Keeping the Promise: Subcommittee Reviews Administration’s Failures to Address Inefficiencies and Fraud in Medicare

March 4, 2014

WASHINGTON, DC – The House Energy and Commerce Health Subcommittee, chaired by Rep. Joe Pitts (R-PA), today discussed opportunities to improve the management of the Medicare program and what immediate steps should be taken to address waste and fraud in the program. Today’s hearing, “Keeping the Promise: How Better Managing Medicare Can Protect Seniors’ Benefits and Save Them Money,” also emphasized the fact that these steps, while important, will not be enough to save Medicare’s fiscal future and protect the promise the Medicare program has made to America’s seniors.

Energy and Commerce Committee Chairman Fred Upton (R-MI) underscored the fiscal uncertainty facing Medicare, stating, “As we have warned many times, the financial sustainability of Medicare is under serious threat, putting the access to and quality of care for current and future seniors in jeopardy. The Medicare Part A trust fund is expected to run out as soon as 2017, while the cost of the entire Medicare program is projected to reach a trillion dollars each year by the end of the decade.”

Subcommittee Chairman Pitts added, “While reducing waste, fraud, and abuse – and managing the program more effectively – should be an administration priority, that alone is not enough to address Medicare’s spending problem. However, critics are correct that a Congressional solution is needed. We must do everything in our power to safeguard the money in the Trust Fund, until such time as Congress accepts its responsibility to make structural changes to save the program for the millions who depend on it.”
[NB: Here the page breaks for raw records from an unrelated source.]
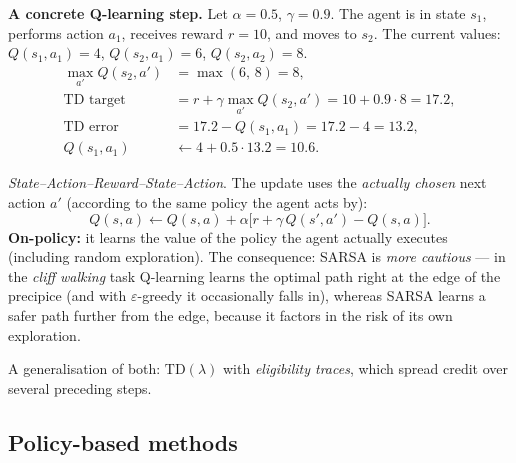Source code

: \documentclass[11pt,a4paper]{article}
\theoremstyle{definition}
\begin{document}
\medskip
\noindent\textbf{A concrete Q-learning step.} Let $\alpha = 0.5$, $\gamma = 0.9$.
The agent is in state $s_1$, performs action $a_1$, receives reward $r = 10$, and moves to $s_2$.
The current values: $Q(s_1,a_1) = 4$, $Q(s_2,a_1) = 6$, $Q(s_2,a_2) = 8$.
\begin{align*}
\max_{a'} Q(s_2,a') &= \max(6,\,8) = 8, \\
\text{TD target} &= r + \gamma \max_{a'} Q(s_2,a') = 10 + 0.9 \cdot 8 = 17.2, \\
\text{TD error} &= 17.2 - Q(s_1,a_1) = 17.2 - 4 = 13.2, \\
Q(s_1,a_1) &\leftarrow 4 + 0.5 \cdot 13.2 = \mathbf{10.6}.
\end{align*}

\begin{defbox}[SARSA]
\emph{State--Action--Reward--State--Action}. The update uses the \emph{actually chosen}
next action $a'$ (according to the same policy the agent acts by):
\[
Q(s,a) \leftarrow Q(s,a) + \alpha\big[r + \gamma\, Q(s',a') - Q(s,a)\big].
\]
\textbf{On-policy:} it learns the value of the policy the agent actually executes (including random
exploration). The consequence: SARSA is \emph{more cautious} --- in the \emph{cliff walking} task
Q-learning learns the optimal path right at the edge of the precipice (and with
$\varepsilon$-greedy it occasionally falls in), whereas SARSA learns a safer path further from the
edge, because it factors in the risk of its own exploration.

A generalisation of both: $\mathrm{TD}(\lambda)$ with \emph{eligibility traces}, which spread
credit over several preceding steps.
\end{defbox}

\subsection{Policy-based methods}
\end{document}
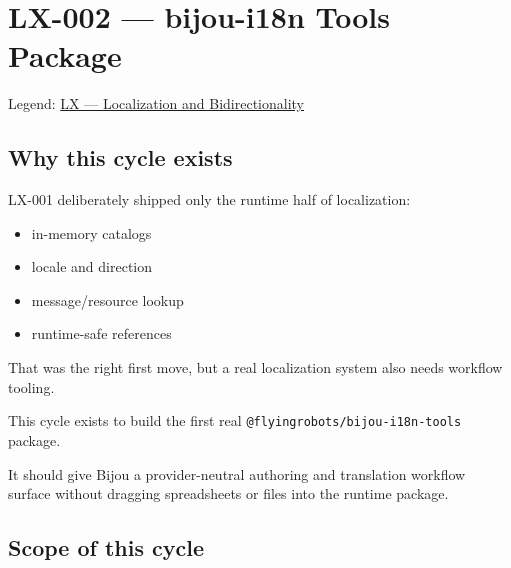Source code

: \chapter{LX-002 --- bijou-i18n Tools Package}\label{record-189}

\smallskip

Legend: \href{https://github.com/flyingrobots/bijou/blob/1853ad902f6bf219326409e7f743a5a1d6517dbc/docs/legends/LX-localization-and-bidirectionality.md}{LX --- Localization and Bidirectionality}

\section{Why this cycle exists}\label{record-189-why-this-cycle-exists}

LX-001 deliberately shipped only the runtime half of localization:

\begin{itemize}
\tightlist
\item
  in-memory catalogs
\item
  locale and direction
\item
  message/resource lookup
\item
  runtime-safe references
\end{itemize}

That was the right first move, but a real localization system also needs workflow tooling.

This cycle exists to build the first real \texttt{@\allowbreak{}f\allowbreak{}l\allowbreak{}y\allowbreak{}i\allowbreak{}n\allowbreak{}g\allowbreak{}r\allowbreak{}o\allowbreak{}b\allowbreak{}o\allowbreak{}t\allowbreak{}s\allowbreak{}/\allowbreak{}b\allowbreak{}i\allowbreak{}j\allowbreak{}o\allowbreak{}u\allowbreak{}-\allowbreak{}i\allowbreak{}1\allowbreak{}8\allowbreak{}n\allowbreak{}-\allowbreak{}t\allowbreak{}o\allowbreak{}o\allowbreak{}l\allowbreak{}s} package.

It should give Bijou a provider-neutral authoring and translation workflow surface without dragging spreadsheets or files into the runtime package.

\section{Scope of this cycle}\label{record-189-scope-of-this-cycle}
During the hearing, Rep. Phil Gingrey, M.D. (R-GA) asked, “If we could eliminate every dime of waste, fraud, and abuse…do you think that that would save Medicare for future generations?” Kathleen King and James Cosgrove, Directors of Health Care at the Government Accountability Office, both answered “no,” explaining more would need to be done to keep the promise for future seniors.

The Department of Health and Human Services Office of the Inspector General today released two new reports in conjunction with the hearing which found, “CMS has not: leveraged contractor-reported data to improve oversight; investigated variation in data across contractors to determine underlying causes, especially when it is not explained by the size or geographical jurisdiction of contractors; addressed underperforming contractors timely and required corrective actions for all performance standards that were not met; or shared information with beneficiaries and other stakeholders that could assist anti fraud efforts.”

Robert Vito, Regional Inspector General for HHS OIG, explained, “This would be like taking your car to a mechanic, having them run diagnostic tests, and then not using the test to determine if your car is running well and safe to drive.